Provided records section start

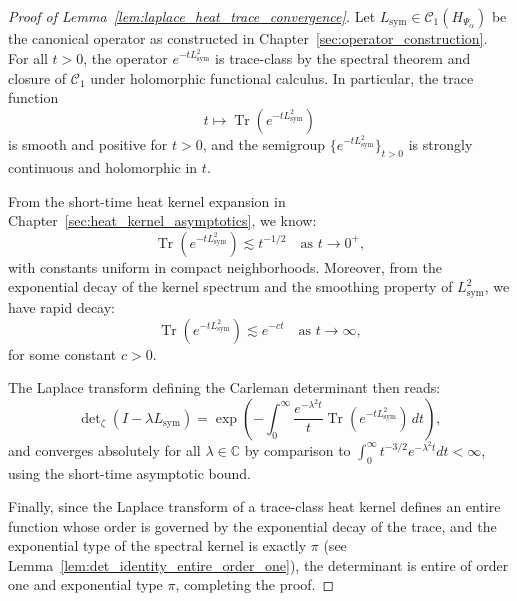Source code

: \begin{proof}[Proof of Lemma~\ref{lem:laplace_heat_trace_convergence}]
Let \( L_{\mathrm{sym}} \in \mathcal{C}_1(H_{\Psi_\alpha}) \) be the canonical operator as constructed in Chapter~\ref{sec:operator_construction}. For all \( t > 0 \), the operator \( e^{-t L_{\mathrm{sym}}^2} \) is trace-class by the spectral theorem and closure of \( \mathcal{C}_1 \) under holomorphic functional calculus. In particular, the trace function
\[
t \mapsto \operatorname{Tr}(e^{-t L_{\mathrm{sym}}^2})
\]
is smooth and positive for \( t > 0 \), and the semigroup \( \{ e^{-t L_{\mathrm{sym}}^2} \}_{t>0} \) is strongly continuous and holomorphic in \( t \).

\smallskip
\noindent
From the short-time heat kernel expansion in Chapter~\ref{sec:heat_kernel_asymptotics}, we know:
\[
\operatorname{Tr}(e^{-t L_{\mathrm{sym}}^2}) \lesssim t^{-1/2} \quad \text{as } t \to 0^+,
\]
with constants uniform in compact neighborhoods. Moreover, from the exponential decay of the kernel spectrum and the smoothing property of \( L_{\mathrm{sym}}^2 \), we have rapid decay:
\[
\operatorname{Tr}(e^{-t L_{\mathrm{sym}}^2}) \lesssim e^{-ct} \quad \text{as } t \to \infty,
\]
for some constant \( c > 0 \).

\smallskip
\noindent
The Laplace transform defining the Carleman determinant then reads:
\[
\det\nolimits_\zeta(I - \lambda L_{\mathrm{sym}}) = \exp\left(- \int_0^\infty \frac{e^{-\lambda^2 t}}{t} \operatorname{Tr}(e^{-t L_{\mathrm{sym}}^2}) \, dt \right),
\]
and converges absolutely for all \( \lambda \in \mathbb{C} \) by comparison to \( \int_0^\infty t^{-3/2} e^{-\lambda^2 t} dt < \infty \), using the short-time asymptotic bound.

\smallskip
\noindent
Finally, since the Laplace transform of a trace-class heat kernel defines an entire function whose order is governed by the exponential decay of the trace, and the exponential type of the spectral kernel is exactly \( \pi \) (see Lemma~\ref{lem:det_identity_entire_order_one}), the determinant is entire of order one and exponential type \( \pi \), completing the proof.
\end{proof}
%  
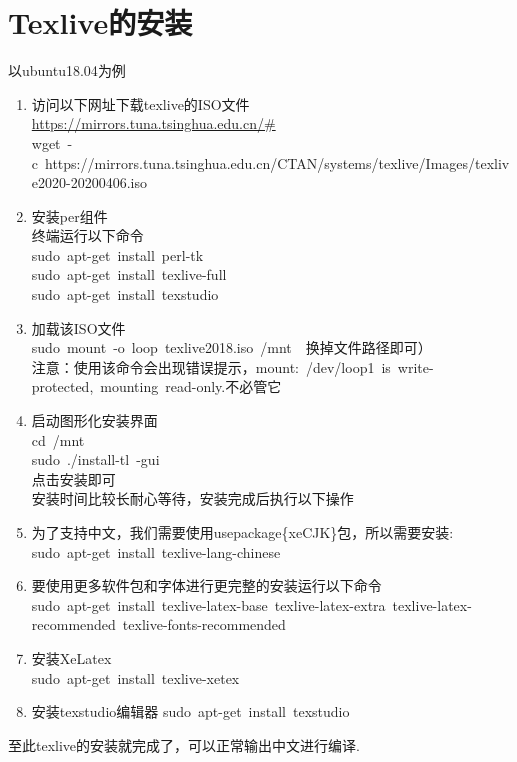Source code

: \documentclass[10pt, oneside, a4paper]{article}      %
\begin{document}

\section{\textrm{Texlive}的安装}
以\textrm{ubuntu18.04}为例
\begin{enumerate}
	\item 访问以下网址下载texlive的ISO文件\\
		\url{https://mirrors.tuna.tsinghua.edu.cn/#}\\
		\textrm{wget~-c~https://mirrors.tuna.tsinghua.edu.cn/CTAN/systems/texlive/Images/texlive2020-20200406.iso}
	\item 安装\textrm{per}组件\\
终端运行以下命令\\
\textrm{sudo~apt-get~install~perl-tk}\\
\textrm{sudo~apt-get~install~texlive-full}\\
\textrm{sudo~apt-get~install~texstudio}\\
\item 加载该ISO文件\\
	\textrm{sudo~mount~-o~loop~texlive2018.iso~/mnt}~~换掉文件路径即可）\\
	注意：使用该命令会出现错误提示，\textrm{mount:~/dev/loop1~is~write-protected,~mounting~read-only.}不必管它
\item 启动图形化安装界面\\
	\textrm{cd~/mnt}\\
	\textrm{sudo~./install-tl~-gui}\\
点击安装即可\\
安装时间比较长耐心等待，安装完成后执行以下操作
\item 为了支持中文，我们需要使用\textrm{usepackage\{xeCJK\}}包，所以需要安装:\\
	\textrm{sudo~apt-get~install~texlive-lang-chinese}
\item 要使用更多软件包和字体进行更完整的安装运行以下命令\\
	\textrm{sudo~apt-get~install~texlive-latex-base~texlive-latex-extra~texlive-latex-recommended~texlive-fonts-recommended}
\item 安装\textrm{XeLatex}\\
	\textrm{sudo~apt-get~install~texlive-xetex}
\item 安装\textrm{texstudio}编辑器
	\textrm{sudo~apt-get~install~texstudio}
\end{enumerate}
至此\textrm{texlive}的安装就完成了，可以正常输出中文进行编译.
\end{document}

Provided records section end

:: Task ::
Return the material above in exact form. Pictures stay out.

:: Result of the exercise ::
Source code

: \begin{proof}[Proof of Lemma~\ref{lem:laplace_heat_trace_convergence}]
Let \( L_{\mathrm{sym}} \in \mathcal{C}_1(H_{\Psi_\alpha}) \) be the canonical operator as constructed in Chapter~\ref{sec:operator_construction}. For all \( t > 0 \), the operator \( e^{-t L_{\mathrm{sym}}^2} \) is trace-class by the spectral theorem and closure of \( \mathcal{C}_1 \) under holomorphic functional calculus. In particular, the trace function
\[
t \mapsto \operatorname{Tr}(e^{-t L_{\mathrm{sym}}^2})
\]
is smooth and positive for \( t > 0 \), and the semigroup \( \{ e^{-t L_{\mathrm{sym}}^2} \}_{t>0} \) is strongly continuous and holomorphic in \( t \).

\smallskip
\noindent
From the short-time heat kernel expansion in Chapter~\ref{sec:heat_kernel_asymptotics}, we know:
\[
\operatorname{Tr}(e^{-t L_{\mathrm{sym}}^2}) \lesssim t^{-1/2} \quad \text{as } t \to 0^+,
\]
with constants uniform in compact neighborhoods. Moreover, from the exponential decay of the kernel spectrum and the smoothing property of \( L_{\mathrm{sym}}^2 \), we have rapid decay:
\[
\operatorname{Tr}(e^{-t L_{\mathrm{sym}}^2}) \lesssim e^{-ct} \quad \text{as } t \to \infty,
\]
for some constant \( c > 0 \).

\smallskip
\noindent
The Laplace transform defining the Carleman determinant then reads:
\[
\det\nolimits_\zeta(I - \lambda L_{\mathrm{sym}}) = \exp\left(- \int_0^\infty \frac{e^{-\lambda^2 t}}{t} \operatorname{Tr}(e^{-t L_{\mathrm{sym}}^2}) \, dt \right),
\]
and converges absolutely for all \( \lambda \in \mathbb{C} \) by comparison to \( \int_0^\infty t^{-3/2} e^{-\lambda^2 t} dt < \infty \), using the short-time asymptotic bound.

\smallskip
\noindent
Finally, since the Laplace transform of a trace-class heat kernel defines an entire function whose order is governed by the exponential decay of the trace, and the exponential type of the spectral kernel is exactly \( \pi \) (see Lemma~\ref{lem:det_identity_entire_order_one}), the determinant is entire of order one and exponential type \( \pi \), completing the proof.
\end{proof}
%  
Source code

: \documentclass[10pt, oneside, a4paper]{article}      %
\begin{document}

\section{\textrm{Texlive}的安装}
以\textrm{ubuntu18.04}为例
\begin{enumerate}
	\item 访问以下网址下载texlive的ISO文件\\
		\url{https://mirrors.tuna.tsinghua.edu.cn/#}\\
		\textrm{wget~-c~https://mirrors.tuna.tsinghua.edu.cn/CTAN/systems/texlive/Images/texlive2020-20200406.iso}
	\item 安装\textrm{per}组件\\
终端运行以下命令\\
\textrm{sudo~apt-get~install~perl-tk}\\
\textrm{sudo~apt-get~install~texlive-full}\\
\textrm{sudo~apt-get~install~texstudio}\\
\item 加载该ISO文件\\
	\textrm{sudo~mount~-o~loop~texlive2018.iso~/mnt}~~换掉文件路径即可）\\
	注意：使用该命令会出现错误提示，\textrm{mount:~/dev/loop1~is~write-protected,~mounting~read-only.}不必管它
\item 启动图形化安装界面\\
	\textrm{cd~/mnt}\\
	\textrm{sudo~./install-tl~-gui}\\
点击安装即可\\
安装时间比较长耐心等待，安装完成后执行以下操作
\item 为了支持中文，我们需要使用\textrm{usepackage\{xeCJK\}}包，所以需要安装:\\
	\textrm{sudo~apt-get~install~texlive-lang-chinese}
\item 要使用更多软件包和字体进行更完整的安装运行以下命令\\
	\textrm{sudo~apt-get~install~texlive-latex-base~texlive-latex-extra~texlive-latex-recommended~texlive-fonts-recommended}
\item 安装\textrm{XeLatex}\\
	\textrm{sudo~apt-get~install~texlive-xetex}
\item 安装\textrm{texstudio}编辑器
	\textrm{sudo~apt-get~install~texstudio}
\end{enumerate}
至此\textrm{texlive}的安装就完成了，可以正常输出中文进行编译.
\end{document}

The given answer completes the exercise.